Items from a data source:
________________

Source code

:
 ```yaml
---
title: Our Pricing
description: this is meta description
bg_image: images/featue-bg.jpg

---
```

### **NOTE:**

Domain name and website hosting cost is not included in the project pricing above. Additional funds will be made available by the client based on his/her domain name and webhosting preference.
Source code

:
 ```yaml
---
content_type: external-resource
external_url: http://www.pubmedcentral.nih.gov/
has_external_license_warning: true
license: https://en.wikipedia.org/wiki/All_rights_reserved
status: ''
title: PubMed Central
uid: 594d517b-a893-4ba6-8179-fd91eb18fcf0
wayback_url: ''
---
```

________________

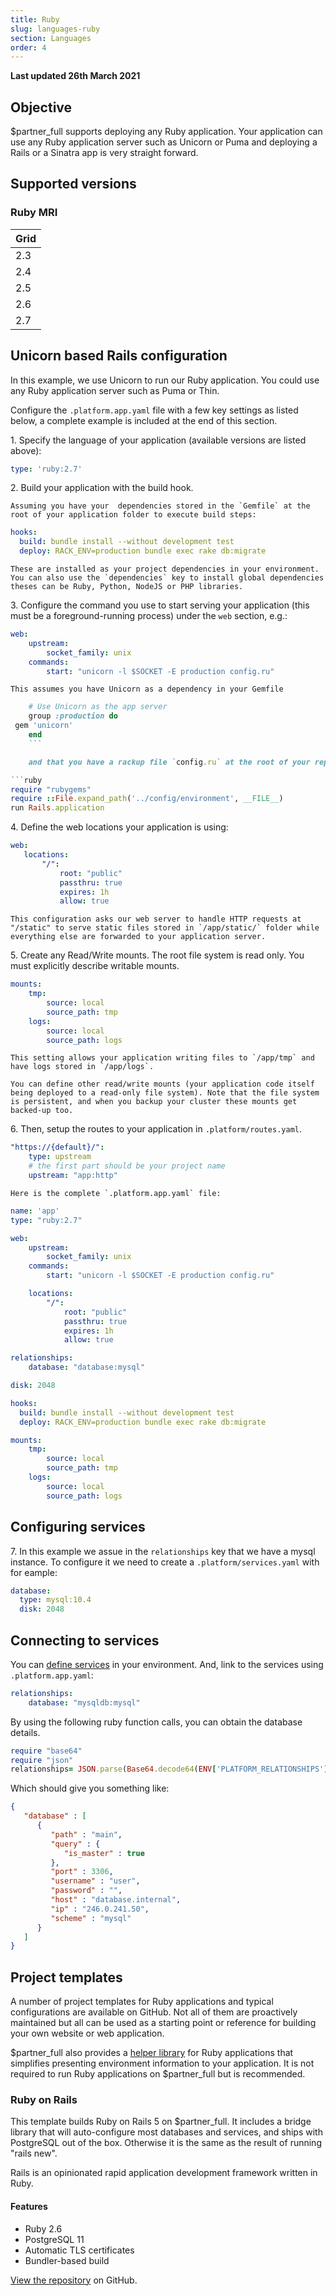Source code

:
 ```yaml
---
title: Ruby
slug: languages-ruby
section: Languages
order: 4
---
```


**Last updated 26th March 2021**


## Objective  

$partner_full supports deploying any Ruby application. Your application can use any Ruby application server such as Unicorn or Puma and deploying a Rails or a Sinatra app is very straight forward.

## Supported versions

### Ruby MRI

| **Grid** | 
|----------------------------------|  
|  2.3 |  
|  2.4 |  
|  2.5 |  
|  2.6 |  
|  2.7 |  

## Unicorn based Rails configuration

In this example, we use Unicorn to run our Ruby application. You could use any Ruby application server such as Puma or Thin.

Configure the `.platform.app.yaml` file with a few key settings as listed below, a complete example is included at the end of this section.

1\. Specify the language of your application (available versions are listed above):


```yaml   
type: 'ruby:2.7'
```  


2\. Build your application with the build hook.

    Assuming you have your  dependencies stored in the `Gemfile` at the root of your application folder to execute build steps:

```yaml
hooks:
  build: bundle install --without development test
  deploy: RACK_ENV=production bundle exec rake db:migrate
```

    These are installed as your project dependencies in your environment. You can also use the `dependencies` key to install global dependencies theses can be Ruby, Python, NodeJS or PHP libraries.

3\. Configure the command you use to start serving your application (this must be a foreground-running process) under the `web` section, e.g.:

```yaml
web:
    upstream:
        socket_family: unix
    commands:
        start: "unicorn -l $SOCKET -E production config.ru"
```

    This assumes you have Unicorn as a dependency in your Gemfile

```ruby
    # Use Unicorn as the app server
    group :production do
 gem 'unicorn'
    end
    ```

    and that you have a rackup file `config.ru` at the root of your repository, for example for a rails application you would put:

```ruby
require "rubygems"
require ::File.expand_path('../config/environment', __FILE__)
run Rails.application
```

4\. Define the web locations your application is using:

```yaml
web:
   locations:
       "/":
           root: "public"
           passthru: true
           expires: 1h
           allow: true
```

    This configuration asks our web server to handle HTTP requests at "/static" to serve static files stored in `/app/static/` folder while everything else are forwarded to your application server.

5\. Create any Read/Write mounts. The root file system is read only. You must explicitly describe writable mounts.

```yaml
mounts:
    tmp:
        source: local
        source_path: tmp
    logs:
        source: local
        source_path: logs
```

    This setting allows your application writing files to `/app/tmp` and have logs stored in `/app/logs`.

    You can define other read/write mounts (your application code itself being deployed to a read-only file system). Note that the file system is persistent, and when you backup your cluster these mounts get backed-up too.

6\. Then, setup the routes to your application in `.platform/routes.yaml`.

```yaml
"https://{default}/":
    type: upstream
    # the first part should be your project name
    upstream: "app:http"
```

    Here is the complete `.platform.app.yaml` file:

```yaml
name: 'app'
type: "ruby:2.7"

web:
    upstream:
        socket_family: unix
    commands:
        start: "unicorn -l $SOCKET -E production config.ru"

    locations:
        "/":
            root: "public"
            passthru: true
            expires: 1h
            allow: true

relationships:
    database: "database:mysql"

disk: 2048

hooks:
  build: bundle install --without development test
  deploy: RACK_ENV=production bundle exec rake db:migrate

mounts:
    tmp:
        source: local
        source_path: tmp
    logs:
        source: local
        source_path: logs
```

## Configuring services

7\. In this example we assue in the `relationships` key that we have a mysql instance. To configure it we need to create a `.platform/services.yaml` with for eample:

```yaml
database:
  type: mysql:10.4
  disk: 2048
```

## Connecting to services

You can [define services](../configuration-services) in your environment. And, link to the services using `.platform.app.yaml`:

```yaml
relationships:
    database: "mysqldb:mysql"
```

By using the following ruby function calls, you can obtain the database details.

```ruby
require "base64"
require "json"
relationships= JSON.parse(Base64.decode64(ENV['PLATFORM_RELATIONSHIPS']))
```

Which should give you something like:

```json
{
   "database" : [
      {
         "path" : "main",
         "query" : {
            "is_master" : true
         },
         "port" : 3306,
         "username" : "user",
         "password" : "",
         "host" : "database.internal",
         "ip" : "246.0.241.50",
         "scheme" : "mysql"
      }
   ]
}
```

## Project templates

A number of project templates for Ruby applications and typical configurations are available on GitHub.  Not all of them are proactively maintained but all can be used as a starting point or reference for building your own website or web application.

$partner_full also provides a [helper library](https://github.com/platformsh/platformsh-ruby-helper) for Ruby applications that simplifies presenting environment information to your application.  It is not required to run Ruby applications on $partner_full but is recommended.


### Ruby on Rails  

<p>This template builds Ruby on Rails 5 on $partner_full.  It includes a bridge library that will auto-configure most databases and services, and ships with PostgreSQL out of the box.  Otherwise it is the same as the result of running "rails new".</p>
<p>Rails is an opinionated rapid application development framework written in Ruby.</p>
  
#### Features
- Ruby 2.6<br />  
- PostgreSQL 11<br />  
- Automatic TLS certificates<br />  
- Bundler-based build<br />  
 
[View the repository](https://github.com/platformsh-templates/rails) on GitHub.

________________

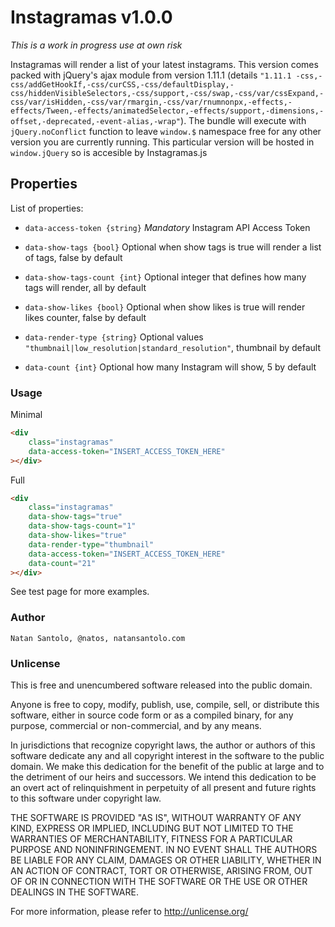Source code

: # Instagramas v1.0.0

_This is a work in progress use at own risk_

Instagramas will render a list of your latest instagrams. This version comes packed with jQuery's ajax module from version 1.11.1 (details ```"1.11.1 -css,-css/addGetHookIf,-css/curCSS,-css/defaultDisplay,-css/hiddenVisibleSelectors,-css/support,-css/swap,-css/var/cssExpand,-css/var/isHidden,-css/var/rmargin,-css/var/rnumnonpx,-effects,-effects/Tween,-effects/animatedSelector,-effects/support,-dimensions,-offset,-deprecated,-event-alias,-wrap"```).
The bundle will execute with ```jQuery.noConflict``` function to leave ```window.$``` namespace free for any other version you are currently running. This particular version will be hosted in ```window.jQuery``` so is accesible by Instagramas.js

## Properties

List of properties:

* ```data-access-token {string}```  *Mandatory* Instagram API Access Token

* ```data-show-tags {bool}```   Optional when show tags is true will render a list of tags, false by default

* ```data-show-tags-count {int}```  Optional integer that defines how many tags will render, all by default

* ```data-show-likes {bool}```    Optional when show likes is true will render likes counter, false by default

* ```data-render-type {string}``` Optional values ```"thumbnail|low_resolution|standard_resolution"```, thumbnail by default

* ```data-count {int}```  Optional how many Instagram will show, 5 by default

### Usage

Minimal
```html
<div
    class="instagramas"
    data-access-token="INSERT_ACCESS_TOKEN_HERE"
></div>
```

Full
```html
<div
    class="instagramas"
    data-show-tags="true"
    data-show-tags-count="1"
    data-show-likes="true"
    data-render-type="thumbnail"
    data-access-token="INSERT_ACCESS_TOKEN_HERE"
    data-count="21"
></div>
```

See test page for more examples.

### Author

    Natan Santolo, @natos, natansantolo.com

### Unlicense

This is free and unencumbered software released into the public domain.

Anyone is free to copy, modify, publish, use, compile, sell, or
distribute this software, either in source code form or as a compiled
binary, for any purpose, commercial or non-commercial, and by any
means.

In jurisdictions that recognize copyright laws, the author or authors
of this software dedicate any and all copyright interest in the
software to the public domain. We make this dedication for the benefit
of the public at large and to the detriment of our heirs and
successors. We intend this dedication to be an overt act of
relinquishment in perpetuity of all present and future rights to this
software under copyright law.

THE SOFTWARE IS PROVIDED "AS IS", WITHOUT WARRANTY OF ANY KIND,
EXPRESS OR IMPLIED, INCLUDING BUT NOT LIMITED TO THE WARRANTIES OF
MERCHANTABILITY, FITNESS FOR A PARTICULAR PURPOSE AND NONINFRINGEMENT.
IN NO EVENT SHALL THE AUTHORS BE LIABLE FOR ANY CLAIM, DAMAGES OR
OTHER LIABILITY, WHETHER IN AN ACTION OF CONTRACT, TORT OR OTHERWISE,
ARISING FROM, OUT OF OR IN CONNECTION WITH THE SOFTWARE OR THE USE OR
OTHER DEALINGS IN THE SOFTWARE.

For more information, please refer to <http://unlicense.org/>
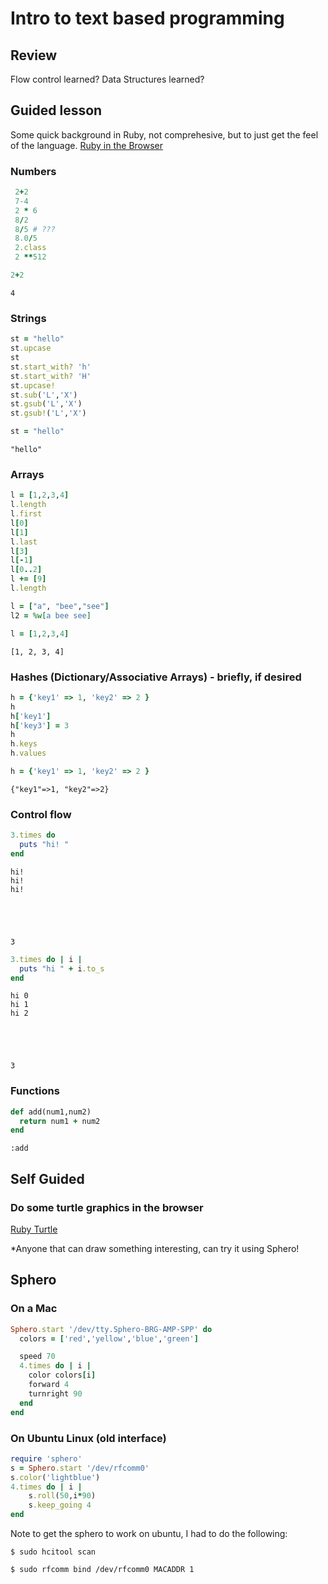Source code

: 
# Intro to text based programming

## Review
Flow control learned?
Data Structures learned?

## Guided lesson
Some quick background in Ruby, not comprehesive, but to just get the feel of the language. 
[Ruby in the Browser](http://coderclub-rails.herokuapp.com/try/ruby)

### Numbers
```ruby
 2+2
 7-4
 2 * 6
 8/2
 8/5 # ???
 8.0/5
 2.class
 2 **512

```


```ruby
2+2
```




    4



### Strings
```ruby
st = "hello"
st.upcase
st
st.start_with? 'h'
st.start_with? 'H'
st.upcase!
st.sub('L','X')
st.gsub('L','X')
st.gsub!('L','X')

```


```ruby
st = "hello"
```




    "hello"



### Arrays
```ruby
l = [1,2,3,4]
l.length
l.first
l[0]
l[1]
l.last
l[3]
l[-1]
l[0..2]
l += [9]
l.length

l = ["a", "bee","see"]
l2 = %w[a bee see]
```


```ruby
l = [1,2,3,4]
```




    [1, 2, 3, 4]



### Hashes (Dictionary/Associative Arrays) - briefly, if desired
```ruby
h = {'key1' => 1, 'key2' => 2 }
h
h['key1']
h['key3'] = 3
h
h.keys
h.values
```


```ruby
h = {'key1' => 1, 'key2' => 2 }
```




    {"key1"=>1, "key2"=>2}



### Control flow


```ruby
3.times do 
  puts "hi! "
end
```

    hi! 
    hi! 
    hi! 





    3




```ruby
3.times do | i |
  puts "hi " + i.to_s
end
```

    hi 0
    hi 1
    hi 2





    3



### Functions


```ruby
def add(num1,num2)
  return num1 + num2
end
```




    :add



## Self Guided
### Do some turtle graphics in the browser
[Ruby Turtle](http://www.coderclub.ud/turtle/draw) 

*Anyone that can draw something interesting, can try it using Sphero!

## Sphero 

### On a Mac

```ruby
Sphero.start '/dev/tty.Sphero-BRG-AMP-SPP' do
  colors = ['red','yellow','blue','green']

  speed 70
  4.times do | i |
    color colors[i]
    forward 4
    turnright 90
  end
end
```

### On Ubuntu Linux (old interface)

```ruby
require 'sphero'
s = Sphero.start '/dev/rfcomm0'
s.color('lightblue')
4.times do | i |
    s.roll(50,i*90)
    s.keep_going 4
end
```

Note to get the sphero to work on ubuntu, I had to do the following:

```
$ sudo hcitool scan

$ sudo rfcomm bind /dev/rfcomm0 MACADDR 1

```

________________

_Your task_
Take every line above carrying "must" and return it.

_Solved exercise_
3\. Configure the command you use to start serving your application (this must be a foreground-running process) under the `web` section, e.g.:
5\. Create any Read/Write mounts. The root file system is read only. You must explicitly describe writable mounts.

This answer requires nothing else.